If we have learned nothing else from the United States election, it is that we need to meet people where they are. Telling people that everything is great when things are not great is how you distance people from politicians and from democracy. It is really dangerous. This is, at best, a nonsense motion. But, at worst, it is really just telling people how to feel in circumstances where they do not feel it. It is really offensive when we have so many people living in poverty—13.3 per cent of people living in poverty—and in Australia we have 150 billionaires and well over a million millionaires. Here in New South Wales we have a Government that fails to change the status quo and actually start providing for the people for whom it has a responsibility to provide.

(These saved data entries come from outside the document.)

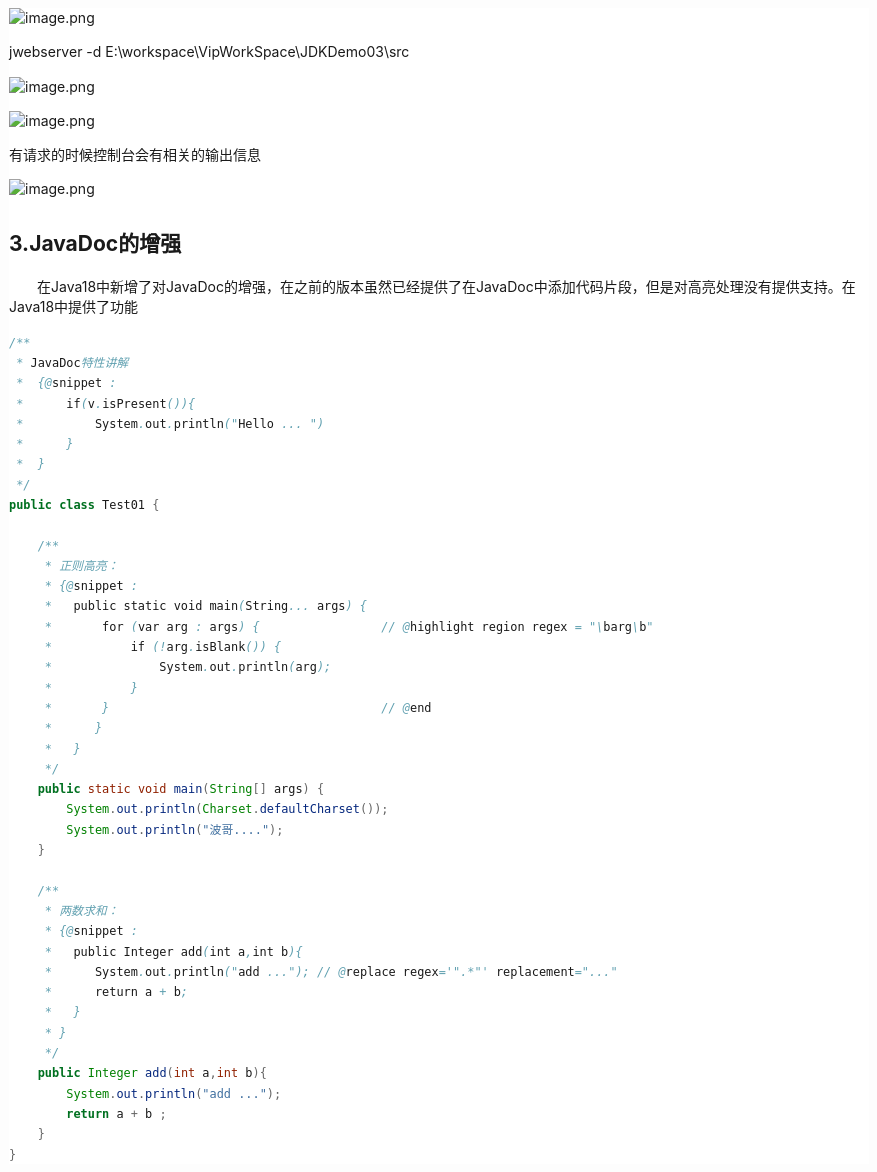 ![image.png](https://fynotefile.oss-cn-zhangjiakou.aliyuncs.com/fynote/fyfile/1462/1670418899064/1d5c5d6871c44e75bd91317710fa2ae3.png)

jwebserver -d E:\workspace\VipWorkSpace\JDKDemo03\src

![image.png](https://fynotefile.oss-cn-zhangjiakou.aliyuncs.com/fynote/fyfile/1462/1670418899064/f0f58ff1ae2a49ff802f039f1e651949.png)

![image.png](https://fynotefile.oss-cn-zhangjiakou.aliyuncs.com/fynote/fyfile/1462/1670418899064/bdc74c6235004192933dd64cacd3bc47.png)

有请求的时候控制台会有相关的输出信息

![image.png](https://fynotefile.oss-cn-zhangjiakou.aliyuncs.com/fynote/fyfile/1462/1670418899064/900d93d1578045158fb899b27ba16a83.png)

## 3.JavaDoc的增强

&emsp;&emsp;在Java18中新增了对JavaDoc的增强，在之前的版本虽然已经提供了在JavaDoc中添加代码片段，但是对高亮处理没有提供支持。在Java18中提供了功能

```java
/**
 * JavaDoc特性讲解
 *  {@snippet :
 *      if(v.isPresent()){
 *          System.out.println("Hello ... ")
 *      }
 *  }
 */
public class Test01 {

    /**
     * 正则高亮：
     * {@snippet :
     *   public static void main(String... args) {
     *       for (var arg : args) {                 // @highlight region regex = "\barg\b"
     *           if (!arg.isBlank()) {
     *               System.out.println(arg);
     *           }
     *       }                                      // @end
     *      }
     *   }
     */
    public static void main(String[] args) {
        System.out.println(Charset.defaultCharset());
        System.out.println("波哥....");
    }

    /**
     * 两数求和：
     * {@snippet :
     *   public Integer add(int a,int b){
     *      System.out.println("add ..."); // @replace regex='".*"' replacement="..."
     *      return a + b;
     *   }
     * }
     */
    public Integer add(int a,int b){
        System.out.println("add ...");
        return a + b ;
    }
}

```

I have been out to the Western Sydney Airport. It is a wasteland. There is nothing there except the beginnings of infrastructure to accommodate the next weapons hub. Weapons manufacture is what people in Western Sydney are going to be asked to work in, as though we do not have other industries that we could be facilitating, like green energy and everything else. There is hardly any water connecting people around that airport site. They have been waiting years for sewerage connection. And we are telling them, "Hey, we've got all these great jobs that are coming, maybe, on this wasteland", where there is absolutely no evidence of it, with an airport that is designed to ship out weapons and freight, which is not going to be 24-hour. It is really offensive and, until we start embracing the reality of the situation and changing things up, it is not going to change. Both sides of politics have this thing where they will not raise new money. They need to raise new money from the big corporations and the wealthy people that can afford it and start providing—actually giving money to the people who really need it—through services and infrastructure.